Deborah menyatakan bahwa target tersebut didasarkan pada antusiasme tahun sebelumnya yang mencapai 5.600 pengunjung dalam satu minggu.
Nantinya, pengunjung yang datang ke Mal Icon Bali akan dapat menikmati sekitar 60 film yang telah dipilih dan diumumkan pada 10 Mei 2025.
“Sekitar 60 film akan diputar, termasuk film pendek dan dokumenter yang dipilih berdasarkan alur cerita, detail, pesan, dan gaungnya bagi khalayak,” tambah Deborah.
Saat ini, Balinale melaporkan bahwa sudah ada 1.500 film dari 35 negara yang mendaftar untuk dikurasi dengan persyaratan yang cukup sederhana, terutama dengan ketertarikan terhadap Indonesia, khususnya Bali.
Melihat dari pelaksanaan Balinale tahun-tahun sebelumnya, Deborah menyatakan bahwa acara ini selalu memberikan dampak signifikan, seperti peningkatan kunjungan wisatawan ke Bali.
Selain itu, ribuan penonton yang hadir selama Balinale juga membawa keuntungan bagi industri terkait lainnya.
“Dampaknya sangat besar karena menyentuh industri lain yang terhubung, seperti film ‘Eat, Pray, Love’ yang terus menggemakan Bali sejak 2010 dan menarik lebih banyak orang untuk berkunjung,” jelasnya.

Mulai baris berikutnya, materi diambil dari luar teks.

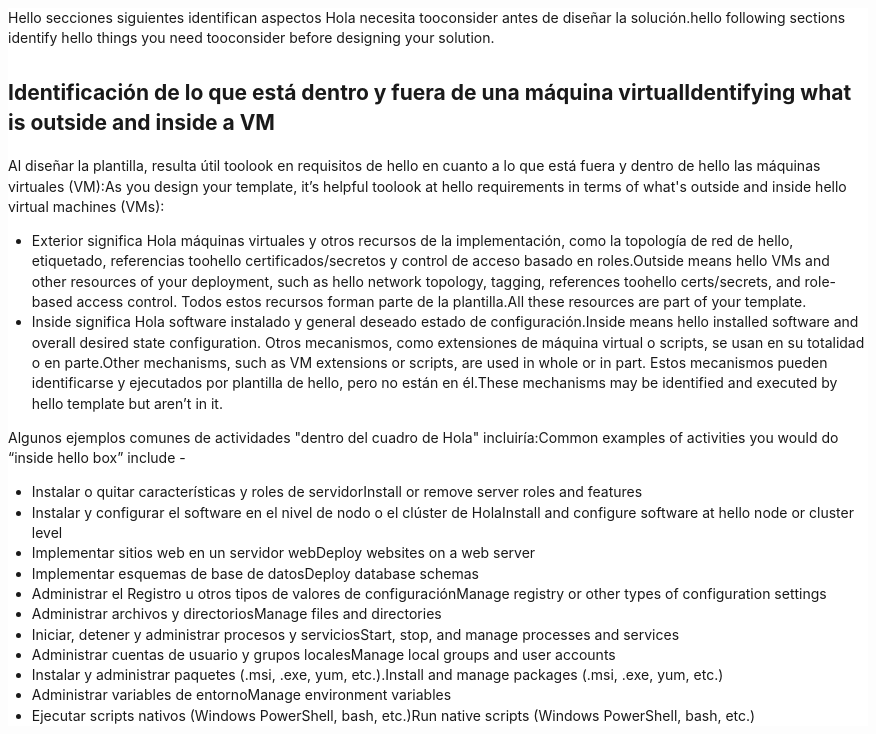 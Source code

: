 <span data-ttu-id="edb7a-171">Hello secciones siguientes identifican aspectos Hola necesita tooconsider antes de diseñar la solución.</span><span class="sxs-lookup"><span data-stu-id="edb7a-171">hello following sections identify hello things you need tooconsider before designing your solution.</span></span>

## <a name="identifying-what-is-outside-and-inside-a-vm"></a><span data-ttu-id="edb7a-172">Identificación de lo que está dentro y fuera de una máquina virtual</span><span class="sxs-lookup"><span data-stu-id="edb7a-172">Identifying what is outside and inside a VM</span></span>
<span data-ttu-id="edb7a-173">Al diseñar la plantilla, resulta útil toolook en requisitos de hello en cuanto a lo que está fuera y dentro de hello las máquinas virtuales (VM):</span><span class="sxs-lookup"><span data-stu-id="edb7a-173">As you design your template, it’s helpful toolook at hello requirements in terms of what's outside and inside hello virtual machines (VMs):</span></span>

* <span data-ttu-id="edb7a-174">Exterior significa Hola máquinas virtuales y otros recursos de la implementación, como la topología de red de hello, etiquetado, referencias toohello certificados/secretos y control de acceso basado en roles.</span><span class="sxs-lookup"><span data-stu-id="edb7a-174">Outside means hello VMs and other resources of your deployment, such as hello network topology, tagging, references toohello certs/secrets, and role-based access control.</span></span> <span data-ttu-id="edb7a-175">Todos estos recursos forman parte de la plantilla.</span><span class="sxs-lookup"><span data-stu-id="edb7a-175">All these resources are part of your template.</span></span>
* <span data-ttu-id="edb7a-176">Inside significa Hola software instalado y general deseado estado de configuración.</span><span class="sxs-lookup"><span data-stu-id="edb7a-176">Inside means hello installed software and overall desired state configuration.</span></span> <span data-ttu-id="edb7a-177">Otros mecanismos, como extensiones de máquina virtual o scripts, se usan en su totalidad o en parte.</span><span class="sxs-lookup"><span data-stu-id="edb7a-177">Other mechanisms, such as VM extensions or scripts, are used in whole or in part.</span></span> <span data-ttu-id="edb7a-178">Estos mecanismos pueden identificarse y ejecutados por plantilla de hello, pero no están en él.</span><span class="sxs-lookup"><span data-stu-id="edb7a-178">These mechanisms may be identified and executed by hello template but aren’t in it.</span></span>

<span data-ttu-id="edb7a-179">Algunos ejemplos comunes de actividades "dentro del cuadro de Hola" incluiría:</span><span class="sxs-lookup"><span data-stu-id="edb7a-179">Common examples of activities you would do “inside hello box” include -</span></span>  

* <span data-ttu-id="edb7a-180">Instalar o quitar características y roles de servidor</span><span class="sxs-lookup"><span data-stu-id="edb7a-180">Install or remove server roles and features</span></span>
* <span data-ttu-id="edb7a-181">Instalar y configurar el software en el nivel de nodo o el clúster de Hola</span><span class="sxs-lookup"><span data-stu-id="edb7a-181">Install and configure software at hello node or cluster level</span></span>
* <span data-ttu-id="edb7a-182">Implementar sitios web en un servidor web</span><span class="sxs-lookup"><span data-stu-id="edb7a-182">Deploy websites on a web server</span></span>
* <span data-ttu-id="edb7a-183">Implementar esquemas de base de datos</span><span class="sxs-lookup"><span data-stu-id="edb7a-183">Deploy database schemas</span></span>
* <span data-ttu-id="edb7a-184">Administrar el Registro u otros tipos de valores de configuración</span><span class="sxs-lookup"><span data-stu-id="edb7a-184">Manage registry or other types of configuration settings</span></span>
* <span data-ttu-id="edb7a-185">Administrar archivos y directorios</span><span class="sxs-lookup"><span data-stu-id="edb7a-185">Manage files and directories</span></span>
* <span data-ttu-id="edb7a-186">Iniciar, detener y administrar procesos y servicios</span><span class="sxs-lookup"><span data-stu-id="edb7a-186">Start, stop, and manage processes and services</span></span>
* <span data-ttu-id="edb7a-187">Administrar cuentas de usuario y grupos locales</span><span class="sxs-lookup"><span data-stu-id="edb7a-187">Manage local groups and user accounts</span></span>
* <span data-ttu-id="edb7a-188">Instalar y administrar paquetes (.msi, .exe, yum, etc.).</span><span class="sxs-lookup"><span data-stu-id="edb7a-188">Install and manage packages (.msi, .exe, yum, etc.)</span></span>
* <span data-ttu-id="edb7a-189">Administrar variables de entorno</span><span class="sxs-lookup"><span data-stu-id="edb7a-189">Manage environment variables</span></span>
* <span data-ttu-id="edb7a-190">Ejecutar scripts nativos (Windows PowerShell, bash, etc.)</span><span class="sxs-lookup"><span data-stu-id="edb7a-190">Run native scripts (Windows PowerShell, bash, etc.)</span></span>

Staf Gubernur Bali Bidang Ekonomi Kreatif dan Digital, Made Artana, setuju bahwa festival ini memberikan banyak manfaat bagi Bali, dan menekankan pentingnya memanfaatkan kesempatan ini.
Festival film ini juga mendukung upaya Pemerintah Provinsi Bali untuk menggeser ekonomi dari sektor pariwisata menuju ekonomi kreatif dan digital.
“Ini adalah sesuatu yang patut kita syukuri, bahwa Bali memiliki inisiatif festival film internasional yang bahkan diimpikan oleh daerah lain,” ujar Artana.
Ia yakin bahwa melalui film, nama Bali bisa lebih dikenal dunia, dan tantangan yang ada sekarang adalah memastikan acara internasional ini berkontribusi pada pertumbuhan industri film dan ekonomi kreatif lokal.